### Work request
Please return each entry exactly as it appears, but not the pictures.

(Record set Opens)

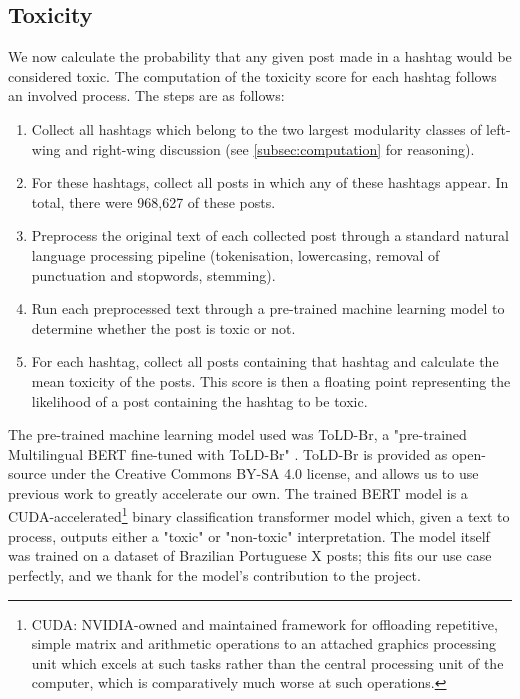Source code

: \documentclass[a4paper,11pt]{article}  %
\begin{document}
	\subsection{Toxicity}
	\label{subsec:toxicity}
	We now calculate the probability that any given post made in a hashtag would be considered toxic.
	The computation of the toxicity score for each hashtag follows an involved process. The steps are as follows:
	\begin{enumerate}
		\item Collect all hashtags which belong to the two largest modularity classes of left-wing and right-wing discussion (see \autoref{subsec:computation} for reasoning).
		\item \label{step2}For these hashtags, collect all posts in which any of these hashtags appear. In total, there were 968,627 of these posts.
		\item Preprocess the original text of each collected post through a standard natural language processing pipeline (tokenisation, lowercasing, removal of punctuation and stopwords, stemming).
		\item Run each preprocessed text through a pre-trained machine learning model to determine whether the post is toxic or not.
		\item For each hashtag, collect all posts containing that hashtag and calculate the mean toxicity of the posts. This score is then a floating point representing the likelihood of a post containing the hashtag to be toxic.
	\end{enumerate}
	The pre-trained machine learning model used was ToLD-Br, a "pre-trained Multilingual BERT fine-tuned with ToLD-Br" \parencite{leiteToxicLanguageDetection2020}. ToLD-Br is provided as open-source under the Creative Commons BY-SA 4.0 license, and allows us to use previous work to greatly accelerate our own. The trained BERT model is a CUDA-accelerated\footnote{CUDA: NVIDIA-owned and maintained framework for offloading repetitive, simple matrix and arithmetic operations to an attached graphics processing unit which excels at such tasks rather than the central processing unit of the computer, which is comparatively much worse at such operations.} binary classification transformer model which, given a text to process, outputs either a "toxic" or "non-toxic" interpretation. The model itself was trained on a dataset of Brazilian Portuguese X posts; this fits our use case perfectly, and we thank \citeauthor{leiteToxicLanguageDetection2020} for the model's contribution to the project.
	
\end{document}
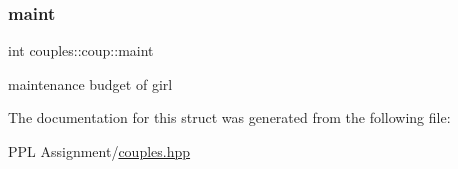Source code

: \subsubsection{\texorpdfstring{maint}{maint}}
{\footnotesize\ttfamily int couples\+::coup\+::maint}

maintenance budget of girl 

The documentation for this struct was generated from the following file\+:\begin{DoxyCompactItemize}
\item 
P\+P\+L Assignment/\hyperlink{couples_8hpp}{couples.\+hpp}\end{DoxyCompactItemize}

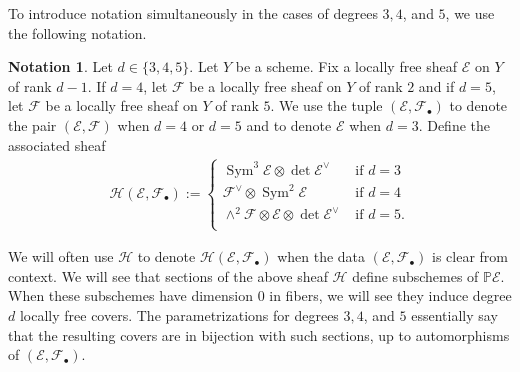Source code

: \documentclass[12 pt]{amsart}
\newcommand{\rboxed}[1]{#1}
\theoremstyle{plain}
\theoremstyle{definition}
\newtheorem{notation}[theorem]{Notation}
\theoremstyle{remark}
\numberwithin{equation}{section}
\newcommand\bp{\mathbb P}
\newcommand\bz{\mathbb Z}
\newcommand\sce{\mathscr E}
\newcommand\scf{\mathscr F}
\newcommand\sch{\mathscr H}
\DeclareMathOperator\spec{\operatorname{Spec}}
\newcommand\coverstack[1]{\mathrm{Covers}_{d}} %
\DeclareMathOperator\hilb{Hilb}
\DeclareMathOperator\sym{Sym}
\DeclareMathOperator\pgl{PGL}
\begin{document}
%

To introduce notation simultaneously in the cases of degrees $3,4$, and $5$,
we use the following notation.
\begin{notation}
	\label{notation:h-sheaf}
	Let $d \in \{ 3, 4, 5\}$.  Let $Y$ be a scheme. 
	Fix a locally free sheaf $\sce$ on $Y$ of rank $d-1$. 
	If $d = 4$, let $\scf$ be a locally free sheaf on $Y$ of rank $2$ and if $d
	= 5$, let $\scf$ be a locally free sheaf on $Y$ of rank $5$.  
	We use the tuple $(\sce, \scf_\bullet)$ to denote the pair
	$(\sce,\scf)$ when $d = 4$ or $d = 5$ and to denote $\sce$ when $d = 3$.
	Define the associated sheaf
	\begin{align}
	\label{equation:associate-h} 
	\rboxed{\sch(\sce, \scf_\bullet)} :=
	\begin{cases} \sym^3 \sce \otimes \det \sce^\vee & \text{ if } d=3 \\
		\scf^\vee \otimes \sym^2 \sce  & \text{ if } d=4 \\ \wedge^2
\scf \otimes \sce \otimes \det \sce^\vee & \text{ if } d=5. \\ \end{cases}
\end{align}
\end{notation}

We will often use $\sch$ to denote $\sch(\sce, \scf_\bullet)$ when the data
$(\sce,\scf_\bullet)$ is clear from context.
We will see that sections of the above sheaf $\sch$ define subschemes of $\bp
\sce$. 
When these subschemes have dimension $0$ in fibers, we
will see they induce
degree $d$ locally free covers.
The parametrizations for degrees $3,4$, and $5$ essentially say that the
resulting covers are in bijection with such sections, up to automorphisms of
$(\sce, \scf_\bullet)$.
\end{document}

(Record set Closes)

### Result for this exercise
Source code

: \documentclass[a4paper,11pt]{article}  %
\begin{document}
	\subsection{Toxicity}
	\label{subsec:toxicity}
	We now calculate the probability that any given post made in a hashtag would be considered toxic.
	The computation of the toxicity score for each hashtag follows an involved process. The steps are as follows:
	\begin{enumerate}
		\item Collect all hashtags which belong to the two largest modularity classes of left-wing and right-wing discussion (see \autoref{subsec:computation} for reasoning).
		\item \label{step2}For these hashtags, collect all posts in which any of these hashtags appear. In total, there were 968,627 of these posts.
		\item Preprocess the original text of each collected post through a standard natural language processing pipeline (tokenisation, lowercasing, removal of punctuation and stopwords, stemming).
		\item Run each preprocessed text through a pre-trained machine learning model to determine whether the post is toxic or not.
		\item For each hashtag, collect all posts containing that hashtag and calculate the mean toxicity of the posts. This score is then a floating point representing the likelihood of a post containing the hashtag to be toxic.
	\end{enumerate}
	The pre-trained machine learning model used was ToLD-Br, a "pre-trained Multilingual BERT fine-tuned with ToLD-Br" \parencite{leiteToxicLanguageDetection2020}. ToLD-Br is provided as open-source under the Creative Commons BY-SA 4.0 license, and allows us to use previous work to greatly accelerate our own. The trained BERT model is a CUDA-accelerated\footnote{CUDA: NVIDIA-owned and maintained framework for offloading repetitive, simple matrix and arithmetic operations to an attached graphics processing unit which excels at such tasks rather than the central processing unit of the computer, which is comparatively much worse at such operations.} binary classification transformer model which, given a text to process, outputs either a "toxic" or "non-toxic" interpretation. The model itself was trained on a dataset of Brazilian Portuguese X posts; this fits our use case perfectly, and we thank \citeauthor{leiteToxicLanguageDetection2020} for the model's contribution to the project.
	
\end{document}
Source code

: \subsubsection{\texorpdfstring{maint}{maint}}
{\footnotesize\ttfamily int couples\+::coup\+::maint}

maintenance budget of girl 

The documentation for this struct was generated from the following file\+:\begin{DoxyCompactItemize}
\item 
P\+P\+L Assignment/\hyperlink{couples_8hpp}{couples.\+hpp}\end{DoxyCompactItemize}

Source code

: \documentclass[12 pt]{amsart}
\newcommand{\rboxed}[1]{#1}
\theoremstyle{plain}
\theoremstyle{definition}
\newtheorem{notation}[theorem]{Notation}
\theoremstyle{remark}
\numberwithin{equation}{section}
\newcommand\bp{\mathbb P}
\newcommand\bz{\mathbb Z}
\newcommand\sce{\mathscr E}
\newcommand\scf{\mathscr F}
\newcommand\sch{\mathscr H}
\DeclareMathOperator\spec{\operatorname{Spec}}
\newcommand\coverstack[1]{\mathrm{Covers}_{d}} %
\DeclareMathOperator\hilb{Hilb}
\DeclareMathOperator\sym{Sym}
\DeclareMathOperator\pgl{PGL}
\begin{document}
%

To introduce notation simultaneously in the cases of degrees $3,4$, and $5$,
we use the following notation.
\begin{notation}
	\label{notation:h-sheaf}
	Let $d \in \{ 3, 4, 5\}$.  Let $Y$ be a scheme. 
	Fix a locally free sheaf $\sce$ on $Y$ of rank $d-1$. 
	If $d = 4$, let $\scf$ be a locally free sheaf on $Y$ of rank $2$ and if $d
	= 5$, let $\scf$ be a locally free sheaf on $Y$ of rank $5$.  
	We use the tuple $(\sce, \scf_\bullet)$ to denote the pair
	$(\sce,\scf)$ when $d = 4$ or $d = 5$ and to denote $\sce$ when $d = 3$.
	Define the associated sheaf
	\begin{align}
	\label{equation:associate-h} 
	\rboxed{\sch(\sce, \scf_\bullet)} :=
	\begin{cases} \sym^3 \sce \otimes \det \sce^\vee & \text{ if } d=3 \\
		\scf^\vee \otimes \sym^2 \sce  & \text{ if } d=4 \\ \wedge^2
\scf \otimes \sce \otimes \det \sce^\vee & \text{ if } d=5. \\ \end{cases}
\end{align}
\end{notation}

We will often use $\sch$ to denote $\sch(\sce, \scf_\bullet)$ when the data
$(\sce,\scf_\bullet)$ is clear from context.
We will see that sections of the above sheaf $\sch$ define subschemes of $\bp
\sce$. 
When these subschemes have dimension $0$ in fibers, we
will see they induce
degree $d$ locally free covers.
The parametrizations for degrees $3,4$, and $5$ essentially say that the
resulting covers are in bijection with such sections, up to automorphisms of
$(\sce, \scf_\bullet)$.
\end{document}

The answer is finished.